For weeks, I kept a bookmark on the illustration showing the best view of the most perfect shoes in the world. Next to Mary Janes, even Cinderella’s transparent pumps paled. After weeks of my pleading, my mother finally broke down and drove me to the local shoe store. Did I take the book along to compare? Probably not; the Platonic image of Mary Janes had become permanently imprinted on my brain.

Alas, the store carried only a clunky country cousin of the magic shoes. They were heavy, dark red, verging on the dread oxblood, and they had a thick strap. But my mother was disinclined to pursue the Holy Grail of Mary Janehood any further. Back home, I compared my clumsily shod foot to the spare, lithe image in the book illustrations and sighed.

By the time I got to college, at last old enough--and sufficiently removed from Mom’s watchful eye--to wear any shoes I pleased, high heels were Out. I spent years in little boys’ lace-up boots, the Doc Martens precursor for young American women with small feet. Once you developed a small, permanent callous about two inches above the ankle, you could walk comfortably for miles, even in snow country. Plus, my boyfriend thought the boots were cute.

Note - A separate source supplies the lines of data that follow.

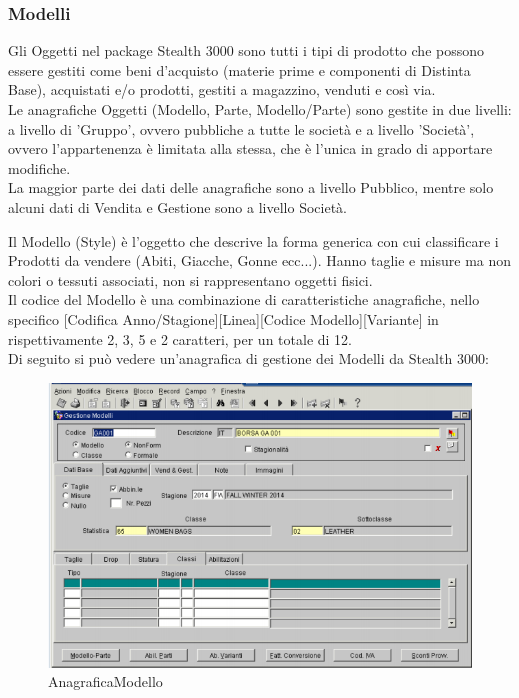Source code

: \subsubsection{Modelli}
Gli Oggetti nel package Stealth 3000 sono tutti i tipi di prodotto che possono essere gestiti come beni d’acquisto (materie prime e componenti di Distinta Base), acquistati e/o prodotti, gestiti a magazzino, venduti e così via. \\
Le anagrafiche Oggetti (Modello, Parte, Modello/Parte) sono gestite in due livelli: a livello di 'Gruppo', ovvero pubbliche a tutte le società e a livello 'Società', ovvero l'appartenenza è limitata alla stessa, che è l'unica in grado di apportare modifiche.\\
 La maggior parte dei dati delle anagrafiche sono a livello Pubblico, mentre solo alcuni dati di Vendita e Gestione sono a livello Società.

Il Modello (Style) è l’oggetto che descrive la forma generica con cui classificare i Prodotti da vendere (Abiti, Giacche, Gonne ecc...). Hanno taglie e misure ma non colori o tessuti associati, non si rappresentano oggetti fisici.\\ 
Il codice del Modello è una combinazione di caratteristiche anagrafiche, nello specifico [Codifica Anno/Stagione][Linea][Codice Modello][Variante] in rispettivamente 2, 3, 5 e 2 caratteri, per un totale di 12.\\
Di seguito si può vedere un'anagrafica di gestione dei Modelli da Stealth 3000:
\begin{figure}[!h]
\thispagestyle{empty}
\centering
\includegraphics[scale=0.90]{img/Modello.png}
\caption{AnagraficaModello}
\end{figure}
\newpage


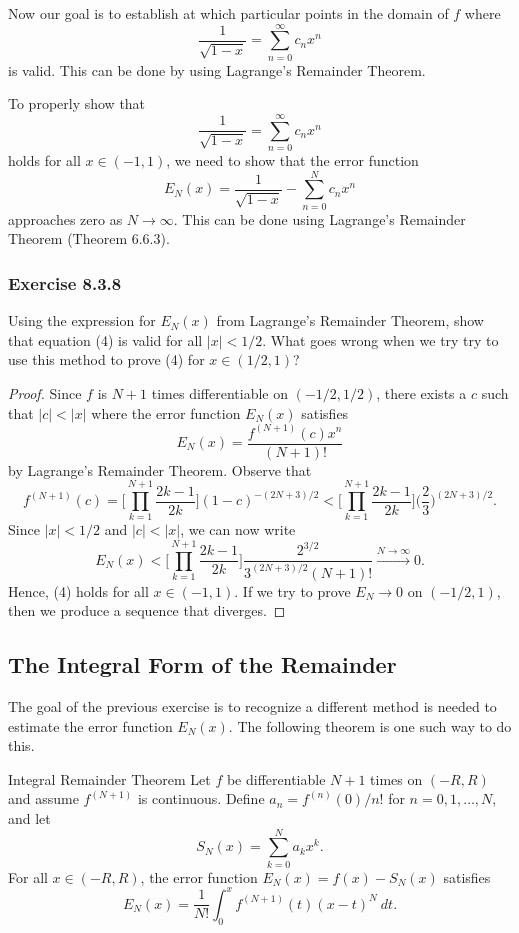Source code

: Now our goal is to establish at which particular points in the domain of \( f  \) where 
\[  \frac{ 1 }{ \sqrt{ 1- x  }  }  = \sum_{ n=0 }^{ \infty  } c_{n} x^{n} \tag{4}  \] is valid. This can be done by using Lagrange's Remainder Theorem. 

To properly show that 
\[  \frac{ 1 }{ \sqrt{ 1-x  }  }  = \sum_{ n=0  }^{ \infty  } c_{n} x^{n}  \]
holds for all \( x \in (-1,1)  \), we need to show that the error function 
\[  E_{N}(x) = \frac{ 1 }{ \sqrt{ 1- x  }  }  - \sum_{ n=0  }^{ N  } c_{n } x^{ n} \]
approaches zero as \( N \to \infty  \). This can be done using Lagrange's Remainder Theorem (Theorem 6.6.3).


\subsubsection{Exercise 8.3.8} Using the expression for \( E_{N}(x)  \) from Lagrange's Remainder Theorem, show that equation (4) is valid for all \( | x  |  < 1 / 2  \). What goes wrong when we try try to use this method to prove (4) for \( x \in (1/2, 1 ) \)?
\begin{proof}
Since \( f  \) is \( N+1  \) times differentiable on \( (-1/2 , 1/ 2 ) \), there exists a \( c  \) such that \( |  c  |  < | x  |  \) where the error function \( E_{N}(x)  \) satisfies 
\[  E_{N}(x) = \frac{ f^{(N+1)}(c)  x^{n }  }{ (N+1)! } \] by Lagrange's Remainder Theorem. 
Observe that 
\[  f^{(N+1)}(c) = \Big[ \prod_{k=1}^{N+1} \frac{ 2k-1  }{ 2k }  \Big]   (1 -c )^{-(2N+3)/2} < \Big[ \prod_{k=1}^{N+1} \frac{ 2k-1  }{ 2k }  \Big]\Big( \frac{ 2 }{ 3 }  \Big)^{ (2N+3)/ 2}.\]
Since \( | x  |  < 1/ 2  \) and \( |  c  | < | x  |  \), we can now write
\[ E_{N}(x) < \Big[ \prod_{k=1}^{N+1} \frac{ 2k-1  }{ 2k }  \Big]\frac{  2^{3/2}}{  3^{(2N+3)/2} (N+1)! } \xrightarrow{N\rightarrow\infty} 0.   \]
Hence, (4) holds for all \( x \in (-1,1) \). If we try to prove \( E_{N} \to 0  \) on \( (-1/2 , 1 ) \), then we produce a sequence that diverges.
\end{proof}
\subsection{The Integral Form of the Remainder}

The goal of the previous exercise is to recognize a different method is needed to estimate the error function \( E_{N}(x)   \). The following theorem is one such way to do this.

\begin{theorem}{Integral Remainder Theorem}{}
    Let \( f  \) be differentiable \( N+1  \) times on \( (-R,R ) \) and assume \( f^{(N+1)}  \) is continuous. Define \( a_{n} = f^{(n)} (0) / n !   \) for \( n = 0,1 , \dots , N  \), and let 
    \[  S_{N}(x) = \sum_{ k=0 }^{ N   } a_{k } x^{k }.  \] For all \( x \in (-R ,R ) \), the error function \( E_{N}(x) = f(x) - S_{N}(x)   \) satisfies 
    \[  E_{N}(x) = \frac{ 1 }{ N! } \int_{ 0 }^{ x  }  f^{(N+1) }(t) (x-t)^{N} \  dt.  \]
    \end{theorem}

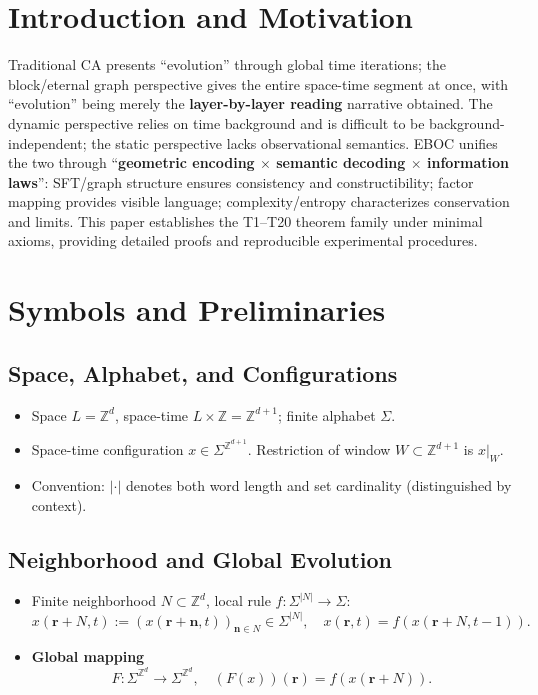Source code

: \documentclass[11pt]{article}
\theoremstyle{definition}
\theoremstyle{remark}
\begin{document}
\section{Introduction and Motivation}

Traditional CA presents ``evolution'' through global time iterations; the block/eternal graph perspective gives the entire space-time segment at once, with ``evolution'' being merely the \textbf{layer-by-layer reading} narrative obtained. The dynamic perspective relies on time background and is difficult to be background-independent; the static perspective lacks observational semantics. EBOC unifies the two through ``\textbf{geometric encoding \(\times\) semantic decoding \(\times\) information laws}'': SFT/graph structure ensures consistency and constructibility; factor mapping provides visible language; complexity/entropy characterizes conservation and limits. This paper establishes the T1--T20 theorem family under minimal axioms, providing detailed proofs and reproducible experimental procedures.

\section{Symbols and Preliminaries}

\subsection{Space, Alphabet, and Configurations}

\begin{itemize}
\item Space \( L = \mathbb{Z}^d \), space-time \( L \times \mathbb{Z} = \mathbb{Z}^{d+1} \); finite alphabet \( \Sigma \).
\item Space-time configuration \( x \in \Sigma^{\mathbb{Z}^{d+1}} \). Restriction of window \( W \subset \mathbb{Z}^{d+1} \) is \( x|_W \).
\item Convention: \( |\cdot| \) denotes both word length and set cardinality (distinguished by context).
\end{itemize}

\subsection{Neighborhood and Global Evolution}

\begin{itemize}
\item Finite neighborhood \( N \subset \mathbb{Z}^d \), local rule \( f: \Sigma^{|N|} \to \Sigma \):
\[
x(\mathbf{r} + N, t) := (x(\mathbf{r} + \mathbf{n}, t))_{\mathbf{n} \in N} \in \Sigma^{|N|}, \quad x(\mathbf{r}, t) = f(x(\mathbf{r} + N, t-1)).
\]
\item \textbf{Global mapping}
\[
F: \Sigma^{\mathbb{Z}^d} \to \Sigma^{\mathbb{Z}^d}, \quad (F(x))(\mathbf{r}) = f(x(\mathbf{r} + N)).
\]
\end{itemize}
\end{document}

Back in the real world of cities, dull, entry-level jobs and massive insecurity, I finally became hooked by high heels. Perched painfully on stalks of leather-wrapped manufactured materials, mashing the tiny, slippery plastic heel tip into oblivion after just a week or so, I grew not only in physical stature but in fantasies of authority and worldliness. I tried not to be rattled when male strangers offered unaccustomed compliments.

Sure, I sat down a lot and begged off errands involving more than a block of walking. But I began to crave ever higher heels. Frequent observation of stylish women--I had graduated from book illustrations by then--suggested that the goal was to show off as much as possible of the inside of the heel, from a standing position.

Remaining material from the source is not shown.